Nel secondo trimestre del 2025 il Pil italiano, corretto per gli effetti di calendario e destagionalizzato, è diminuito dello 0,1% rispetto al trimestre precedente, mentre è cresciuto dello 0,4% nei confronti del secondo trimestre del 2024. Lo comunica l’Istat precisando che la stima di oggi conferma i dati comunicati il 30 luglio in via preliminare. Il calo congiunturale del Pil del secondo trimestre segna un’inversione di tendenza negativa rispetto al +0,3% dei primi tre mesi dell’anno.

by mirkul

9 comments
  1. E anche oggi si cresce domani.

    Dazi, situazione politica internazionale la sappiamo, il governo non fa nulla, il risultato quindi non sorprende.

  2. Grazie merz – von der leyen, un’altra grande vittoria UE.

  3. Per le elite sono ottimi i dazi, altra scusa per mascherare l’ aumento di tutto che ci sarebbe stato lo stesso per via dell’ accumulo di ricchezza e l’ aumento della disuguaglianza. Tanto loro, qualunque sia la crisi, continuano a fare soldi. Anzi, quando la crisi distrugge qualcuno, loro possono acquisire i suoi asset.

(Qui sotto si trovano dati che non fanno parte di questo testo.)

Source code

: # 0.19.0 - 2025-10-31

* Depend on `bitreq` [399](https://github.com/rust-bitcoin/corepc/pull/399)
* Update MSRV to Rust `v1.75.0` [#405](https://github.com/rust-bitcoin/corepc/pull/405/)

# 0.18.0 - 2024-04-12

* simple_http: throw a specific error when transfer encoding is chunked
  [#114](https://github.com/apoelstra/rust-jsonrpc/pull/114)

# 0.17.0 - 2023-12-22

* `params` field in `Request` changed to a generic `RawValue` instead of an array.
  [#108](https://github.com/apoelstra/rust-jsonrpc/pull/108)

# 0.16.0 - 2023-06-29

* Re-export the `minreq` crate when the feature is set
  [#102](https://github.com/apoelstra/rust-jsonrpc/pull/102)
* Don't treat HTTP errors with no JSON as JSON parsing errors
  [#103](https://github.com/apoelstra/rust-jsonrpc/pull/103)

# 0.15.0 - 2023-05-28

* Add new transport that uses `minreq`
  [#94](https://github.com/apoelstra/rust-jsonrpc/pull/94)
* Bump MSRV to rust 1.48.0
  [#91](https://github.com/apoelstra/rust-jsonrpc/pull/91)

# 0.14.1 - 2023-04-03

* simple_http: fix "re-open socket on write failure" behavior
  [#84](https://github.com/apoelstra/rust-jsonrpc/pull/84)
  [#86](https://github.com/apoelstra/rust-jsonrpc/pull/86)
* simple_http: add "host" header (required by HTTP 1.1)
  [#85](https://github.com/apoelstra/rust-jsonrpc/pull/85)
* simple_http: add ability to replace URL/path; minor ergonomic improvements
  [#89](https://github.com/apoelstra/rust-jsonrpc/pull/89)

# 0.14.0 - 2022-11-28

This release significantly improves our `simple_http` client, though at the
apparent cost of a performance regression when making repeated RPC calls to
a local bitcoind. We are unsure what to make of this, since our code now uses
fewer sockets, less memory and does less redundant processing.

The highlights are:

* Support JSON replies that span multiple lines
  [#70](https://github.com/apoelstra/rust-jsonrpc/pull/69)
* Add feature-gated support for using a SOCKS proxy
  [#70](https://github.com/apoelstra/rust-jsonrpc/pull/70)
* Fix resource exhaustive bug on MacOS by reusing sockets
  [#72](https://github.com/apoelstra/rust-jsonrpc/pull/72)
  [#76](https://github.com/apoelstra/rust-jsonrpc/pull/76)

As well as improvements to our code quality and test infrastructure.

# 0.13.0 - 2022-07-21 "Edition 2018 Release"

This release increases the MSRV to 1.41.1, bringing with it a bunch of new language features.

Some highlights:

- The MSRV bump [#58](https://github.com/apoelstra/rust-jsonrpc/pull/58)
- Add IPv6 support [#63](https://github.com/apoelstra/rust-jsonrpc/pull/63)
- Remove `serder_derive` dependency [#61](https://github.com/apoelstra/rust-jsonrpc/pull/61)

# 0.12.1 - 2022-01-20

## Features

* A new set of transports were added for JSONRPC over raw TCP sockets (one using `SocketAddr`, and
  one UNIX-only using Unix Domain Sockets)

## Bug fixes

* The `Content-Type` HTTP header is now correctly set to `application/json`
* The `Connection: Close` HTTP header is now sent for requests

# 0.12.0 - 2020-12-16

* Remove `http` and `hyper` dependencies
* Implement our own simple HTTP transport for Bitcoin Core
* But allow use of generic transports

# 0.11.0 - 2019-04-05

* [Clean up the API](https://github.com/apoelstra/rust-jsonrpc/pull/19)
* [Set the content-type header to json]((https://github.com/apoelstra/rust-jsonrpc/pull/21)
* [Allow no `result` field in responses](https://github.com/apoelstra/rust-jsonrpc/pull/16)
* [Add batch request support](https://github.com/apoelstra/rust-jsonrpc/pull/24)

  4. Invoco u/Larelli, nel caso sia ancora attivo su questo sub, chiedendo se farà ancora le sue analisi…

  5. Ricordiamoci come per un certo vicepresidente del consiglio i dazi rappresentavano un’opportunità di crescita per le nostre aziende.

  6. Il che significa che, considerando che quest’anno perderemo circa 300k abitanti ( morti netti – nati/immigrati netti) e circa 600k persone andranno in pensione, significa che il PIL pro capite italiano è salito dell’ 1/1.5%.

    Non è troppo troppo male. Soprattutto rispetto a Germania e Francia.

  7. Considerato che negli USA c’è il dibattito sui dazi e la possibilità della loro incostituzionalità e quindi annullamento, c’è la possibilità di un rimbalzo positivo molto forte in Europa? E quindi anche da noi?